400 Beach Dr., St. Petersburg, 727-896-2400

An estimated 2,000 people reportedly showed up for the opening celebration at 400 Beach, suggesting that this new restaurant on Beach Drive in St. Pete was destined to become a hip, upscale mecca for movers and shakers, not for the hoi polloi. But the latest project of Parkshore Grill’s Steve Westphal — housed in a bayfront spot briefly infamous as the aborted home of a restaurant from lying Food Network chef Robert Irvine — isn’t that kind of place. A few weeks after the opening, on a typical weekday night, there are young kids bouncing in booths, strollers parked next to outdoor tables, and a wide gamut of St. Pete residents drinking beer and downing fish in a spot that is suprisingly more mid-range than chic.

The biggest surprise is the price: dinner entrees range from $12 to $30 with most firmly in the mid-teens. When it comes to the decor and the drinks, the surprises are a tad less happy.

Keeping with the refined seafood shack feeling that Westphal was going for, 400 Beach is rife with decorative fish. They swim through faux aquariums projected on flat-panel televisions and surface in dozens of artworks by local artisans, surrounded by the muted sea greens and shimmering glass tiles of a decorator’s undersea palette. The effect is nice enough, but when taken as a whole it has the vibe of a hotel restaurant: a bit generic, and a bit bland.

Thankfully, the floor-to-ceiling windows lining the front make for a fine distraction, with views across Beach Drive to the powder-puff-pink Vinoy and the sparkling waters of Tampa Bay. And there’s so much outdoor seating on the wide sidewalk, you need never step inside the place to begin with.

400 Beach’s food adds to either the blandness of the decor or the excitement of the view, depending on the dish. The menu — devised by Tyson Grant (from Westphal’s Parkshore) — covers a huge range of sea-going cookery. There’s a sizable raw bar, with oysters from a half-dozen different spawning grounds, simply steamed shellfish and seafood cocktails. There’s a small selection of sushi and rolls, some seafood baskets featuring fish shack favorites, and a big array of fish preparations.

Crab cakes here are beautiful cylinders covered in crackling breading, concealing big crab hunks bound together with a hint of goat cheese and herb. That bounty of crab gets lost in the mouth amidst fried crust and seasonings, but the cakes are tasty and the texture is perfect. That skill with frying extends to the calamari — which features big sections of flat octopus along with the rings and tentacles — and 400 Beach’s own version of Bonefish Grill’s bang bang shrimp, the wee curled shellfish coated in a subtly spicy mayo.

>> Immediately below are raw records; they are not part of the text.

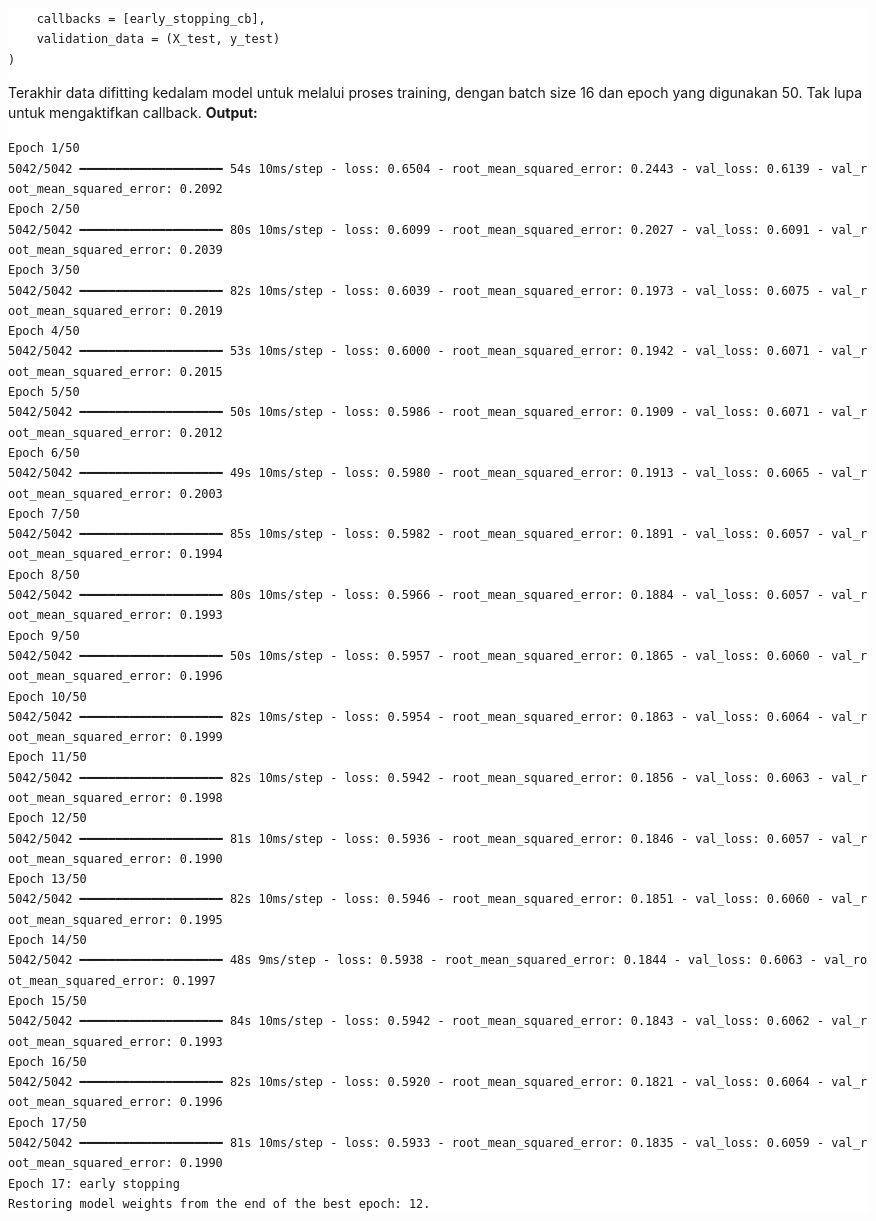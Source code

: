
 ```
    callbacks = [early_stopping_cb],
    validation_data = (X_test, y_test)
)
```
Terakhir data difitting kedalam model untuk melalui proses training, dengan batch size 16 dan epoch yang digunakan 50. Tak lupa untuk mengaktifkan callback.
**Output:**
```
Epoch 1/50
5042/5042 ━━━━━━━━━━━━━━━━━━━━ 54s 10ms/step - loss: 0.6504 - root_mean_squared_error: 0.2443 - val_loss: 0.6139 - val_root_mean_squared_error: 0.2092
Epoch 2/50
5042/5042 ━━━━━━━━━━━━━━━━━━━━ 80s 10ms/step - loss: 0.6099 - root_mean_squared_error: 0.2027 - val_loss: 0.6091 - val_root_mean_squared_error: 0.2039
Epoch 3/50
5042/5042 ━━━━━━━━━━━━━━━━━━━━ 82s 10ms/step - loss: 0.6039 - root_mean_squared_error: 0.1973 - val_loss: 0.6075 - val_root_mean_squared_error: 0.2019
Epoch 4/50
5042/5042 ━━━━━━━━━━━━━━━━━━━━ 53s 10ms/step - loss: 0.6000 - root_mean_squared_error: 0.1942 - val_loss: 0.6071 - val_root_mean_squared_error: 0.2015
Epoch 5/50
5042/5042 ━━━━━━━━━━━━━━━━━━━━ 50s 10ms/step - loss: 0.5986 - root_mean_squared_error: 0.1909 - val_loss: 0.6071 - val_root_mean_squared_error: 0.2012
Epoch 6/50
5042/5042 ━━━━━━━━━━━━━━━━━━━━ 49s 10ms/step - loss: 0.5980 - root_mean_squared_error: 0.1913 - val_loss: 0.6065 - val_root_mean_squared_error: 0.2003
Epoch 7/50
5042/5042 ━━━━━━━━━━━━━━━━━━━━ 85s 10ms/step - loss: 0.5982 - root_mean_squared_error: 0.1891 - val_loss: 0.6057 - val_root_mean_squared_error: 0.1994
Epoch 8/50
5042/5042 ━━━━━━━━━━━━━━━━━━━━ 80s 10ms/step - loss: 0.5966 - root_mean_squared_error: 0.1884 - val_loss: 0.6057 - val_root_mean_squared_error: 0.1993
Epoch 9/50
5042/5042 ━━━━━━━━━━━━━━━━━━━━ 50s 10ms/step - loss: 0.5957 - root_mean_squared_error: 0.1865 - val_loss: 0.6060 - val_root_mean_squared_error: 0.1996
Epoch 10/50
5042/5042 ━━━━━━━━━━━━━━━━━━━━ 82s 10ms/step - loss: 0.5954 - root_mean_squared_error: 0.1863 - val_loss: 0.6064 - val_root_mean_squared_error: 0.1999
Epoch 11/50
5042/5042 ━━━━━━━━━━━━━━━━━━━━ 82s 10ms/step - loss: 0.5942 - root_mean_squared_error: 0.1856 - val_loss: 0.6063 - val_root_mean_squared_error: 0.1998
Epoch 12/50
5042/5042 ━━━━━━━━━━━━━━━━━━━━ 81s 10ms/step - loss: 0.5936 - root_mean_squared_error: 0.1846 - val_loss: 0.6057 - val_root_mean_squared_error: 0.1990
Epoch 13/50
5042/5042 ━━━━━━━━━━━━━━━━━━━━ 82s 10ms/step - loss: 0.5946 - root_mean_squared_error: 0.1851 - val_loss: 0.6060 - val_root_mean_squared_error: 0.1995
Epoch 14/50
5042/5042 ━━━━━━━━━━━━━━━━━━━━ 48s 9ms/step - loss: 0.5938 - root_mean_squared_error: 0.1844 - val_loss: 0.6063 - val_root_mean_squared_error: 0.1997
Epoch 15/50
5042/5042 ━━━━━━━━━━━━━━━━━━━━ 84s 10ms/step - loss: 0.5942 - root_mean_squared_error: 0.1843 - val_loss: 0.6062 - val_root_mean_squared_error: 0.1993
Epoch 16/50
5042/5042 ━━━━━━━━━━━━━━━━━━━━ 82s 10ms/step - loss: 0.5920 - root_mean_squared_error: 0.1821 - val_loss: 0.6064 - val_root_mean_squared_error: 0.1996
Epoch 17/50
5042/5042 ━━━━━━━━━━━━━━━━━━━━ 81s 10ms/step - loss: 0.5933 - root_mean_squared_error: 0.1835 - val_loss: 0.6059 - val_root_mean_squared_error: 0.1990
Epoch 17: early stopping
Restoring model weights from the end of the best epoch: 12.
```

Pulled pork sliders are fairly standard and pleasantly messy, topped by crunchy slaw and built on doughy rolls that are soggy with sauce and juice before they even hit the table. One of 400 Beach’s special sushi rolls — topped by artistic slices of avocado and stuffed with yellowfin — is assembled well enough, but the cooked “dynamite” fish piled in the center of the plate as an accompaniment is a featureless gray mass barely seasoned by tepid sri racha aioli and a smattering of tempura flakes.

Entrees tend to veer away from some of the more exciting ideas inherent in the rest of the menu. Short ribs seem too fancy by far, with three distinct planks of beef angled against three piles of mashed potatoes, all covered in a thick red gravy. The rib meat is tender enough but incredibly dry, with no relief coming from the liquid salt lick masquerading as sauce. A haddock special cooked “en papillote” (steamed in a bag) with bok choy is a fine piece of fish, but pallid in both appearance and flavor, easily overshadowed by the risotto on the side. Tacos hold well-seasoned hunks of fish piled in decent corn tortillas with lettuce, mango salsa and aioli, non-traditional but with plenty of punch. Great thick-cut fries, too.

The food may have highs as well as lows, but the beer list is decidedly sub-par. When I talked with Steve Westphal about his new place, he wanted to emphasize the 30-plus taps and the big selection of wines by the glass. Fine, but when there are only a couple of items on the draught list that aren’t typical big-box macro-brews, more isn’t necessarily better. Stick with the wine list, which offers a better — if not extensive — selection of interesting sips.

But even with the problems — many of which are minor and many of which will likely be worked out in the restaurant’s first six months — 400 Beach is exactly what it promises: a mid-range fish house with a great view, that just happens to be in one of St. Pete’s chicest dining areas.